RBF Protocol
Protocol version: V1.0.3
Release time: 2025-3-12
1. Introduction to RBF Protocolβ
As wireless communication technology continues to evolve, the demand for long-distance, low-power and high-security communication protocols is becoming increasingly prominent. RBF technology came into being. As an excellent Two-way wireless communication protocol, it has shown unique application value in many fields. In the smart home security system, it realizes the reliable interaction between the home security hub and wireless peripheral devices; in commercial places, such as retail stores, it can effectively cover a large area to ensure the stable operation of the security system. Compared with the common ZigBee and Lora standard protocols, the RBF protocol performs well in long-distance, high-security and high-speed data transmission, while consuming less power, and is more suitable for residential and small and medium-sized commercial environments. Intrusion alarm security and smart home application scenarios.

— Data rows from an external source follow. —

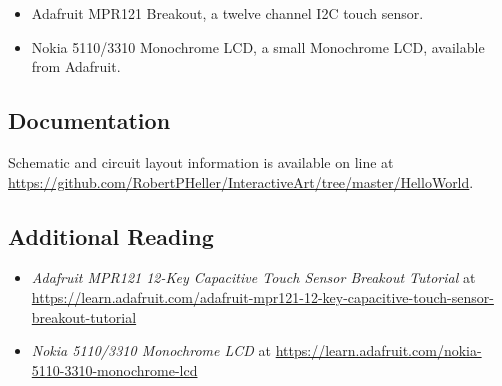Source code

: \begin{itemize}
\item Adafruit MPR121 Breakout, a twelve channel I2C touch sensor.
\item Nokia 5110/3310 Monochrome LCD, a small Monochrome LCD, available from 
Adafruit.
\end{itemize}

\subsection*{Documentation}

Schematic and circuit layout information is available on line at 
\url{https://github.com/RobertPHeller/InteractiveArt/tree/master/HelloWorld}.

\subsection*{Additional Reading}

\begin{itemize}
\item \textit{Adafruit MPR121 12-Key Capacitive Touch Sensor Breakout
Tutorial} at
\url{https://learn.adafruit.com/adafruit-mpr121-12-key-capacitive-touch-sensor-breakout-tutorial}
\item \textit{Nokia 5110/3310 Monochrome LCD} at
\url{https://learn.adafruit.com/nokia-5110-3310-monochrome-lcd} 
\end{itemize}
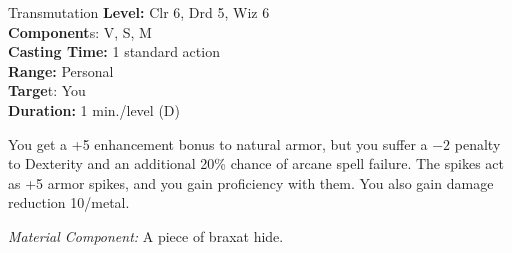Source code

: {Transmutation}
{
	\textbf{Level:}
	Clr 6, Drd 5, Wiz 6\\
	\textbf{Component}s:
	V, S, M\\
	\textbf{Casting Time:}
	1 standard action\\
	\textbf{Range:}
	Personal\\
	\textbf{Targe}t:
	You\\
	\textbf{Duration:}
	1 min./level (D)\\
}
{
	You get a +5 enhancement bonus to natural armor, but you suffer a $-2$ penalty to Dexterity and an additional 20\% chance of arcane spell failure. The spikes act as +5 armor spikes, and you gain proficiency with them. You also gain damage reduction 10/metal.

	\textit{Material Component:} A piece of braxat hide.
}
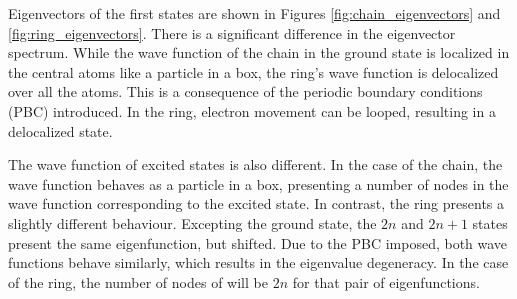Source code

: \documentclass{article}
\begin{document}
Eigenvectors of the first states are shown in Figures \ref{fig:chain_eigenvectors} and \ref{fig:ring_eigenvectors}. There is a significant difference in the eigenvector spectrum. While the wave function of the chain in the ground state is localized in the central atoms like a particle in a box, the ring's wave function is delocalized over all the atoms. This is a consequence of the periodic boundary conditions (PBC) introduced. In the ring, electron movement can be looped, resulting in a delocalized state.

The wave function of excited states is also different. In the case of the chain, the wave function behaves as a particle in a box, presenting a number of nodes in the wave function corresponding to the excited state. In contrast, the ring presents a slightly different behaviour. Excepting the ground state, the $2n$ and $2n+1$ states present the same eigenfunction, but shifted. Due to the PBC imposed, both wave functions behave similarly, which results in the eigenvalue degeneracy. In the case of the ring, the number of nodes of will be $2n$ for that pair of eigenfunctions. 
\end{document}

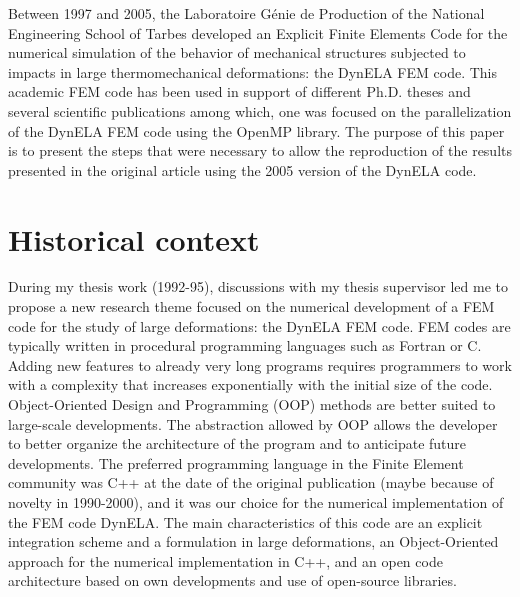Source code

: 


Between 1997 and 2005, the Laboratoire G\'enie de Production of the National Engineering School of Tarbes developed an Explicit Finite Elements Code for the numerical simulation of the behavior of mechanical structures subjected to impacts in large thermomechanical deformations: the DynELA FEM code. This academic FEM code has been used in support of different Ph.D. theses and several scientific publications \cite{Pantale:2002,Pantale:2004,Menanteau:2006,Nistor:2007,Nistor:2008} among which, one \cite{Pantale:2005} was focused on the parallelization of the DynELA FEM code using the OpenMP library. The purpose of this paper is to present the steps that were necessary to allow the reproduction of the results presented in the original article \cite{Pantale:2005} using the 2005 version of the DynELA code.

\section{Historical context}

During my thesis work (1992-95), discussions with my thesis supervisor led me to propose a new research theme focused on the numerical development of a FEM code for the study of large deformations: the DynELA FEM code. FEM codes are typically written in procedural programming languages such as Fortran or C. Adding new features to already very long programs requires programmers to work with a complexity that increases exponentially with the initial size of the code. Object-Oriented Design and Programming (OOP) methods are better suited to large-scale developments. The abstraction allowed by OOP allows the developer to better organize the architecture of the program and to anticipate future developments. The preferred programming language in the Finite Element community was C++ at the date of the original publication (maybe because of novelty in 1990-2000), and it was our choice for the numerical implementation of the FEM code DynELA. The main characteristics of this code are an explicit integration scheme and a formulation in large deformations, an Object-Oriented approach for the numerical implementation in C++, and an open code architecture based on own developments and use of open-source libraries.

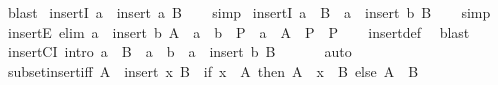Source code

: \begin{isabellebody}
\ blast%
\endisatagproof
{\isafoldproof}%
%
\isadelimproof
\isanewline
%
\endisadelimproof
\isanewline
{}\isamarkupfalse%
\ insertI{}{\isacharcolon}{\kern0pt}\ {\isachardoublequoteopen}a\ {\isasymin}\ insert\ a\ B{\isachardoublequoteclose}\isanewline
%
\isadelimproof
\ \ %
\endisadelimproof
%
\isatagproof
{}\isamarkupfalse%
\ simp%
\endisatagproof
{\isafoldproof}%
%
\isadelimproof
\isanewline
%
\endisadelimproof
\isanewline
{}\isamarkupfalse%
\ insertI{}{\isacharcolon}{\kern0pt}\ {\isachardoublequoteopen}a\ {\isasymin}\ B\ {\isasymLongrightarrow}\ a\ {\isasymin}\ insert\ b\ B{\isachardoublequoteclose}\isanewline
%
\isadelimproof
\ \ %
\endisadelimproof
%
\isatagproof
{}\isamarkupfalse%
\ simp%
\endisatagproof
{\isafoldproof}%
%
\isadelimproof
\isanewline
%
\endisadelimproof
\isanewline
{}\isamarkupfalse%
\ insertE\ {\isacharbrackleft}{\kern0pt}elim{\isacharbang}{\kern0pt}{\isacharbrackright}{\kern0pt}{\isacharcolon}{\kern0pt}\ {\isachardoublequoteopen}a\ {\isasymin}\ insert\ b\ A\ {\isasymLongrightarrow}\ {\isacharparenleft}{\kern0pt}a\ {\isacharequal}{\kern0pt}\ b\ {\isasymLongrightarrow}\ P{\isacharparenright}{\kern0pt}\ {\isasymLongrightarrow}\ {\isacharparenleft}{\kern0pt}a\ {\isasymin}\ A\ {\isasymLongrightarrow}\ P{\isacharparenright}{\kern0pt}\ {\isasymLongrightarrow}\ P{\isachardoublequoteclose}\isanewline
%
\isadelimproof
\ \ %
\endisadelimproof
%
\isatagproof
{}\isamarkupfalse%
\ insert{\isacharunderscore}{\kern0pt}def\ \isamarkupfalse%
\ blast%
\endisatagproof
{\isafoldproof}%
%
\isadelimproof
\isanewline
%
\endisadelimproof
\isanewline
{}\isamarkupfalse%
\ insertCI\ {\isacharbrackleft}{\kern0pt}intro{\isacharbang}{\kern0pt}{\isacharbrackright}{\kern0pt}{\isacharcolon}{\kern0pt}\ {\isachardoublequoteopen}{\isacharparenleft}{\kern0pt}a\ {\isasymnotin}\ B\ {\isasymLongrightarrow}\ a\ {\isacharequal}{\kern0pt}\ b{\isacharparenright}{\kern0pt}\ {\isasymLongrightarrow}\ a\ {\isasymin}\ insert\ b\ B{\isachardoublequoteclose}\isanewline
\ \ %
\isanewline
%
\isadelimproof
\ \ %
\endisadelimproof
%
\isatagproof
{}\isamarkupfalse%
\ auto%
\endisatagproof
{\isafoldproof}%
%
\isadelimproof
\isanewline
%
\endisadelimproof
\isanewline
{}\isamarkupfalse%
\ subset{\isacharunderscore}{\kern0pt}insert{\isacharunderscore}{\kern0pt}iff{\isacharcolon}{\kern0pt}\ {\isachardoublequoteopen}A\ {\isasymsubseteq}\ insert\ x\ B\ {\isasymlongleftrightarrow}\ {\isacharparenleft}{\kern0pt}if\ x\ {\isasymin}\ A\ then\ A\ {\isacharminus}{\kern0pt}\ {\isacharbraceleft}{\kern0pt}x{\isacharbraceright}{\kern0pt}\ {\isasymsubseteq}\ B\ else\ A\ {\isasymsubseteq}\ B{\isacharparenright}{\kern0pt}{\isachardoublequoteclose}\isanewline

\end{isabellebody}
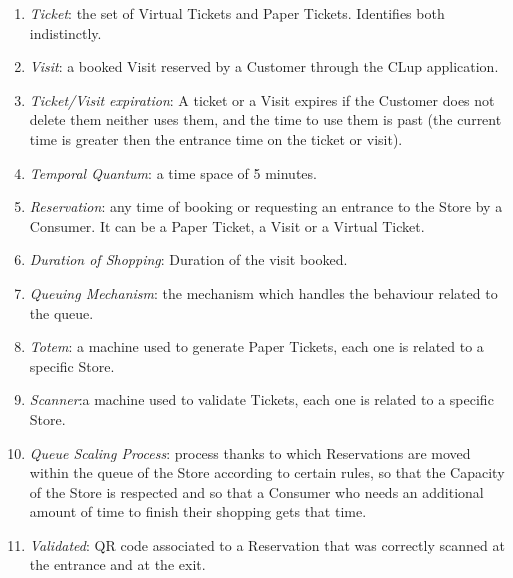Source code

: \documentclass[a4paper, 12pt, oneside, table]{article}
\begin{document}
\begin{enumerate}[label={D.\arabic{*}}]
\item \label{def:ticket}\textit{Ticket}: the set of Virtual Tickets and Paper Tickets. Identifies both indistinctly.
\item \label{def:visit}\textit{Visit}: a booked Visit reserved by a Customer through the CLup application.
\item \label{def:expires}\textit{Ticket/Visit expiration}: A ticket or a Visit expires if the Customer does not delete them neither uses them, and the time to use them is past (the current time is greater then the entrance time on the ticket or visit).
\item \label{def:temporalQuantum}\textit{Temporal Quantum}: a time space of 5 minutes.
\item \label{def:reservation}\textit{Reservation}: any time of booking or requesting an entrance to the Store by a Consumer. It can be a Paper Ticket, a Visit or a Virtual Ticket.
\item \label{def:duration}\textit{Duration of Shopping}: Duration of the visit booked.
\item \label{def:queueing}\textit{Queuing Mechanism}: the mechanism which handles the behaviour related to the queue.
\item \label{def:totem}\textit{Totem}: a machine used to generate Paper Tickets, each one is related to a specific Store.
\item \label{def:scanner}\textit{Scanner}:a machine used to validate Tickets, each one is related to a specific Store.
\item \label{def:queuescaling}\textit{Queue Scaling Process}: process thanks to which Reservations are moved within the queue of the Store according to certain rules, so that the Capacity of the Store is respected and so that a Consumer who needs an additional amount of time to finish their shopping gets that time.
\item \label{def:validated}\textit{Validated}: QR code associated to a Reservation that was correctly scanned at the entrance and at the exit.
\end{enumerate}
\end{document}
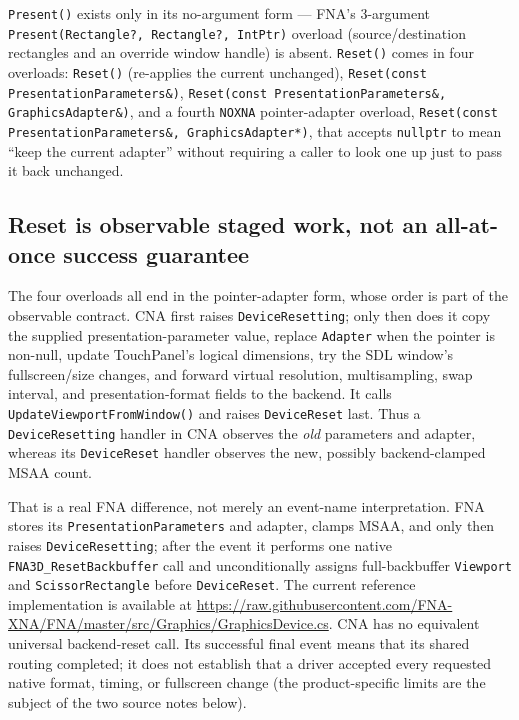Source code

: \texttt{Present()} exists only in its no-argument form --- FNA's 3-argument
\texttt{Present(Rectangle?, Rectangle?, IntPtr)} overload (source/destination rectangles and an
override window handle) is absent. \texttt{Reset()} comes in four overloads:
\texttt{Reset()} (re-applies the current  unchanged),
\texttt{Reset(const PresentationParameters\&)}, \texttt{Reset(const PresentationParameters\&,
GraphicsAdapter\&)}, and a fourth \texttt{NOXNA} pointer-adapter overload,
\texttt{Reset(const PresentationParameters\&, GraphicsAdapter*)}, that accepts \texttt{nullptr}
to mean ``keep the current adapter'' without requiring a caller to look one up just to pass it
back unchanged.

\subsection{Reset is observable staged work, not an all-at-once success guarantee}
\label{sec:graphicsdevice-reset-order}

The four overloads all end in the pointer-adapter form, whose order is part of the observable
contract. CNA first raises \texttt{DeviceResetting}; only then does it copy the supplied
presentation-parameter value, replace \texttt{Adapter} when the pointer is non-null,
update TouchPanel's logical dimensions, try the SDL window's fullscreen/size changes, and forward
virtual resolution, multisampling, swap interval, and presentation-format fields to the backend.
It calls \texttt{UpdateViewportFromWindow()} and raises \texttt{DeviceReset} last. Thus a
\texttt{DeviceResetting} handler in CNA observes the \emph{old} parameters and adapter, whereas
its \texttt{DeviceReset} handler observes the new, possibly backend-clamped MSAA count.

That is a real FNA difference, not merely an event-name interpretation. FNA stores its
\texttt{PresentationParameters} and adapter, clamps MSAA, and only then raises
\texttt{DeviceResetting}; after the event it performs one native \texttt{FNA3D\_ResetBackbuffer}
call and unconditionally assigns full-backbuffer \texttt{Viewport} and
\texttt{ScissorRectangle} before \texttt{DeviceReset}. The current reference implementation is
available at \url{https://raw.githubusercontent.com/FNA-XNA/FNA/master/src/Graphics/GraphicsDevice.cs}.
CNA has no equivalent universal backend-reset call. Its successful final event means that its
shared routing completed; it does not establish that a driver accepted every requested native
format, timing, or fullscreen change (the product-specific limits are the subject of the two
source notes below).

Hangzhou Roombanker Technology, as an innovative enterprise under Dusun IoT focusing on the field of smart home security, has developed a unique RBF protocol stack with its deep accumulation in wireless communication technology, bringing new solutions to smart home security and related fields.
2. What is the RBF protocol?β
RBF is a SuB-1G Communication technology, using TDMA (Time Division Multiple Access) Transceiver mechanism, suitable for long distance , Low power consumption, high-security LAN communication.
Key Features:
- Strong anti-interference ability: Adopt TMDA (Time Division Multiple Access) modulation mode, support 50 channels of FM
- Remote control: Effective control distance up to 3.5 kilometers
- High security: use AES-CCM Data encryption
- Power Adaptation : Supports automatic power adjustment according to actual scenarios, optimized power consumption, and static power consumption is less than 2uA
- Strong reliability: The protocol is simple, reliable and highly scalable
- Completely independent development: with independent intellectual property rights
- Easy to deploy: Flexible adaptation to multiple operating systems: RTOS/OpenWRT, etc., standard MQTT protocol fast implementation Cloud server connection
3. RBF Protocol Network topologyβ
This protocol Mainly supports star network , the network topology is shown in the figure below. There are two roles in the network: RFM and GatewayβHUB. The cloud server communication part is implemented by specific application services and is not covered by this agreement.
Subsequent protocol versions will add relay nodes (Repeater Node).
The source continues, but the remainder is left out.